### Task details
List each line of the data that holds the string "Tipper".

### Exercise inputs
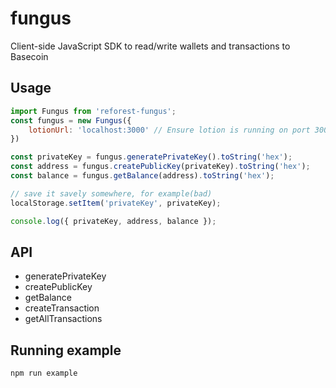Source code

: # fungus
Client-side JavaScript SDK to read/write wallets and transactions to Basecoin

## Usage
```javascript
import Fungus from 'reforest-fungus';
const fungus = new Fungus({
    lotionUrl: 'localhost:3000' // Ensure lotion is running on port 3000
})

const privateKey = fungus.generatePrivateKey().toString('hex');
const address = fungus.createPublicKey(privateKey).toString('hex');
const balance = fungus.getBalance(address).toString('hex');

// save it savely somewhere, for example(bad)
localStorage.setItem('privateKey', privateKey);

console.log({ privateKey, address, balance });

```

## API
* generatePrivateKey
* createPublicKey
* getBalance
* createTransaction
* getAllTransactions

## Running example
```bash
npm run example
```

* * *

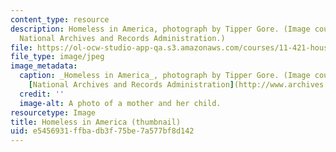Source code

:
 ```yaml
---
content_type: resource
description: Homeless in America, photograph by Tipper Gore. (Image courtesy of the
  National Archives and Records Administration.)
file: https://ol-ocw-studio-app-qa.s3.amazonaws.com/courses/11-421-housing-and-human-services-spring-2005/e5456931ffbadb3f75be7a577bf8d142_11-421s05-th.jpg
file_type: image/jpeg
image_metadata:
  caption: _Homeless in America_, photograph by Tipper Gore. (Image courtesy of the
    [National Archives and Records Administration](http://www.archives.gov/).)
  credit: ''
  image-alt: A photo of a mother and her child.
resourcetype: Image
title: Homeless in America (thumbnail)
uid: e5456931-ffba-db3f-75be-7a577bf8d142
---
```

### Written response
description: Homeless in America, photograph by Tipper Gore. (Image courtesy of the
  caption: _Homeless in America_, photograph by Tipper Gore. (Image courtesy of the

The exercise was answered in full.